**** INFORMATION ****

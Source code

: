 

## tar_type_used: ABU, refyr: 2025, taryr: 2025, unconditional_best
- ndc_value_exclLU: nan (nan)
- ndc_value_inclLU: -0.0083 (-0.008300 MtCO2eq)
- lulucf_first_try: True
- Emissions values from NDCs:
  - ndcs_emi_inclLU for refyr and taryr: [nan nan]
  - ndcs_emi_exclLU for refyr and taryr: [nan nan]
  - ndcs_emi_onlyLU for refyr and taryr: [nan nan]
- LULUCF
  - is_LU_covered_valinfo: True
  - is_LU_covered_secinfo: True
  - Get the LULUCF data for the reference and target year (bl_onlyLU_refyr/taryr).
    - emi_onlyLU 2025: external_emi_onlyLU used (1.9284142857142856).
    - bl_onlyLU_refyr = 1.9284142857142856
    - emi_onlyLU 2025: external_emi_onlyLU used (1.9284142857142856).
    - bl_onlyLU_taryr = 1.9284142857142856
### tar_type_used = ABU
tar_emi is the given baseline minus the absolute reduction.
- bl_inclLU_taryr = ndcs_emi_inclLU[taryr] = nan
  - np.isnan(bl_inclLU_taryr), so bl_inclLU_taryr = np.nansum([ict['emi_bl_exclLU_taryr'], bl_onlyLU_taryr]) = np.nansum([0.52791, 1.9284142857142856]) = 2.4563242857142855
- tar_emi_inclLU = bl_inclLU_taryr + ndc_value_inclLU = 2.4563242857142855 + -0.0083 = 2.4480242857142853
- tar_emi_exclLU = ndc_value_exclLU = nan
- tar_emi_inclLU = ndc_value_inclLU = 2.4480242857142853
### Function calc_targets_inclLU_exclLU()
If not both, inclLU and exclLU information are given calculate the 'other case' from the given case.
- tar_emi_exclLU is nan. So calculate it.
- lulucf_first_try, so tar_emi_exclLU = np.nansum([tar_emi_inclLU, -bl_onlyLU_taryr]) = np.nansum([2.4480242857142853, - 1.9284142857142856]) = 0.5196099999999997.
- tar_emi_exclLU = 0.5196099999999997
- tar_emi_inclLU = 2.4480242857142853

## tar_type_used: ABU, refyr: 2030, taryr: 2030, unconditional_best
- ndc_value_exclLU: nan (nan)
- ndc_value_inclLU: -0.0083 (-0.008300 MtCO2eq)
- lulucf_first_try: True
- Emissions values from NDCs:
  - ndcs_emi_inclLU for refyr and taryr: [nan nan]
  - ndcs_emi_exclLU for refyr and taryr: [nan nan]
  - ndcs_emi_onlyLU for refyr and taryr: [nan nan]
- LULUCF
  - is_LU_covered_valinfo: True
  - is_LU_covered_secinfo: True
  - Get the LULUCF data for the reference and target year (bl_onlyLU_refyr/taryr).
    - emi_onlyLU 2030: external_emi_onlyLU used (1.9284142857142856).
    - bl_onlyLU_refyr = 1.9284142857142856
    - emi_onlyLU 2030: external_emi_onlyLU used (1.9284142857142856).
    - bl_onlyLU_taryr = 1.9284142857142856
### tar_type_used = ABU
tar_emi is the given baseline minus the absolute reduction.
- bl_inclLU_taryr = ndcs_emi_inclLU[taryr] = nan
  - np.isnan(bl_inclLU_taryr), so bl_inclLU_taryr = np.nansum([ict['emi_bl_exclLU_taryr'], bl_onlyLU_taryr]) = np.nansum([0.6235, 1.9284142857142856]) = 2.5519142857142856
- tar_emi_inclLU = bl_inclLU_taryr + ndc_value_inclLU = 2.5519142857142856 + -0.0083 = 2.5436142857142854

****

WHAT TO WORK ON
Leave out every line after the one with "- tar_emi_inclLU = ndc_value_inclLU". Reproduce the material above exactly from its first line through that line.

WRITTEN ANSWER
Source code

: 

## tar_type_used: ABU, refyr: 2025, taryr: 2025, unconditional_best
- ndc_value_exclLU: nan (nan)
- ndc_value_inclLU: -0.0083 (-0.008300 MtCO2eq)
- lulucf_first_try: True
- Emissions values from NDCs:
  - ndcs_emi_inclLU for refyr and taryr: [nan nan]
  - ndcs_emi_exclLU for refyr and taryr: [nan nan]
  - ndcs_emi_onlyLU for refyr and taryr: [nan nan]
- LULUCF
  - is_LU_covered_valinfo: True
  - is_LU_covered_secinfo: True
  - Get the LULUCF data for the reference and target year (bl_onlyLU_refyr/taryr).
    - emi_onlyLU 2025: external_emi_onlyLU used (1.9284142857142856).
    - bl_onlyLU_refyr = 1.9284142857142856
    - emi_onlyLU 2025: external_emi_onlyLU used (1.9284142857142856).
    - bl_onlyLU_taryr = 1.9284142857142856
### tar_type_used = ABU
tar_emi is the given baseline minus the absolute reduction.
- bl_inclLU_taryr = ndcs_emi_inclLU[taryr] = nan
  - np.isnan(bl_inclLU_taryr), so bl_inclLU_taryr = np.nansum([ict['emi_bl_exclLU_taryr'], bl_onlyLU_taryr]) = np.nansum([0.52791, 1.9284142857142856]) = 2.4563242857142855
- tar_emi_inclLU = bl_inclLU_taryr + ndc_value_inclLU = 2.4563242857142855 + -0.0083 = 2.4480242857142853
- tar_emi_exclLU = ndc_value_exclLU = nan
- tar_emi_inclLU = ndc_value_inclLU = 2.4480242857142853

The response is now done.